▶ Problem to solve
In the copy you make, include no pictures, and transcribe every record exactly.

▶ Exercise inputs

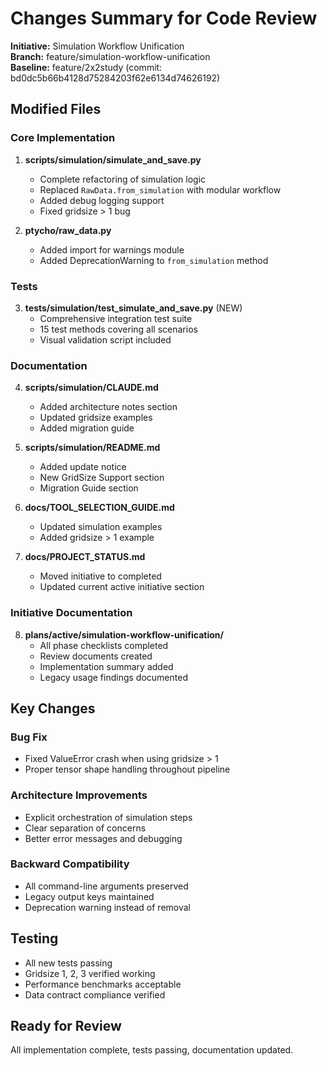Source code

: # Changes Summary for Code Review

**Initiative:** Simulation Workflow Unification  
**Branch:** feature/simulation-workflow-unification  
**Baseline:** feature/2x2study (commit: bd0dc5b66b4128d75284203f62e6134d74626192)

## Modified Files

### Core Implementation
1. **scripts/simulation/simulate_and_save.py**
   - Complete refactoring of simulation logic
   - Replaced `RawData.from_simulation` with modular workflow
   - Added debug logging support
   - Fixed gridsize > 1 bug

2. **ptycho/raw_data.py**
   - Added import for warnings module
   - Added DeprecationWarning to `from_simulation` method

### Tests
3. **tests/simulation/test_simulate_and_save.py** (NEW)
   - Comprehensive integration test suite
   - 15 test methods covering all scenarios
   - Visual validation script included

### Documentation
4. **scripts/simulation/CLAUDE.md**
   - Added architecture notes section
   - Updated gridsize examples
   - Added migration guide

5. **scripts/simulation/README.md**
   - Added update notice
   - New GridSize Support section
   - Migration Guide section

6. **docs/TOOL_SELECTION_GUIDE.md**
   - Updated simulation examples
   - Added gridsize > 1 example

7. **docs/PROJECT_STATUS.md**
   - Moved initiative to completed
   - Updated current active initiative section

### Initiative Documentation
8. **plans/active/simulation-workflow-unification/**
   - All phase checklists completed
   - Review documents created
   - Implementation summary added
   - Legacy usage findings documented

## Key Changes

### Bug Fix
- Fixed ValueError crash when using gridsize > 1
- Proper tensor shape handling throughout pipeline

### Architecture Improvements
- Explicit orchestration of simulation steps
- Clear separation of concerns
- Better error messages and debugging

### Backward Compatibility
- All command-line arguments preserved
- Legacy output keys maintained
- Deprecation warning instead of removal

## Testing
- All new tests passing
- Gridsize 1, 2, 3 verified working
- Performance benchmarks acceptable
- Data contract compliance verified

## Ready for Review
All implementation complete, tests passing, documentation updated.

▶ Exercise answer
Source code

: # Changes Summary for Code Review

**Initiative:** Simulation Workflow Unification  
**Branch:** feature/simulation-workflow-unification  
**Baseline:** feature/2x2study (commit: bd0dc5b66b4128d75284203f62e6134d74626192)

## Modified Files

### Core Implementation
1. **scripts/simulation/simulate_and_save.py**
   - Complete refactoring of simulation logic
   - Replaced `RawData.from_simulation` with modular workflow
   - Added debug logging support
   - Fixed gridsize > 1 bug

2. **ptycho/raw_data.py**
   - Added import for warnings module
   - Added DeprecationWarning to `from_simulation` method

### Tests
3. **tests/simulation/test_simulate_and_save.py** (NEW)
   - Comprehensive integration test suite
   - 15 test methods covering all scenarios
   - Visual validation script included

### Documentation
4. **scripts/simulation/CLAUDE.md**
   - Added architecture notes section
   - Updated gridsize examples
   - Added migration guide

5. **scripts/simulation/README.md**
   - Added update notice
   - New GridSize Support section
   - Migration Guide section

6. **docs/TOOL_SELECTION_GUIDE.md**
   - Updated simulation examples
   - Added gridsize > 1 example

7. **docs/PROJECT_STATUS.md**
   - Moved initiative to completed
   - Updated current active initiative section

### Initiative Documentation
8. **plans/active/simulation-workflow-unification/**
   - All phase checklists completed
   - Review documents created
   - Implementation summary added
   - Legacy usage findings documented

## Key Changes

### Bug Fix
- Fixed ValueError crash when using gridsize > 1
- Proper tensor shape handling throughout pipeline

### Architecture Improvements
- Explicit orchestration of simulation steps
- Clear separation of concerns
- Better error messages and debugging

### Backward Compatibility
- All command-line arguments preserved
- Legacy output keys maintained
- Deprecation warning instead of removal

## Testing
- All new tests passing
- Gridsize 1, 2, 3 verified working
- Performance benchmarks acceptable
- Data contract compliance verified

## Ready for Review
All implementation complete, tests passing, documentation updated.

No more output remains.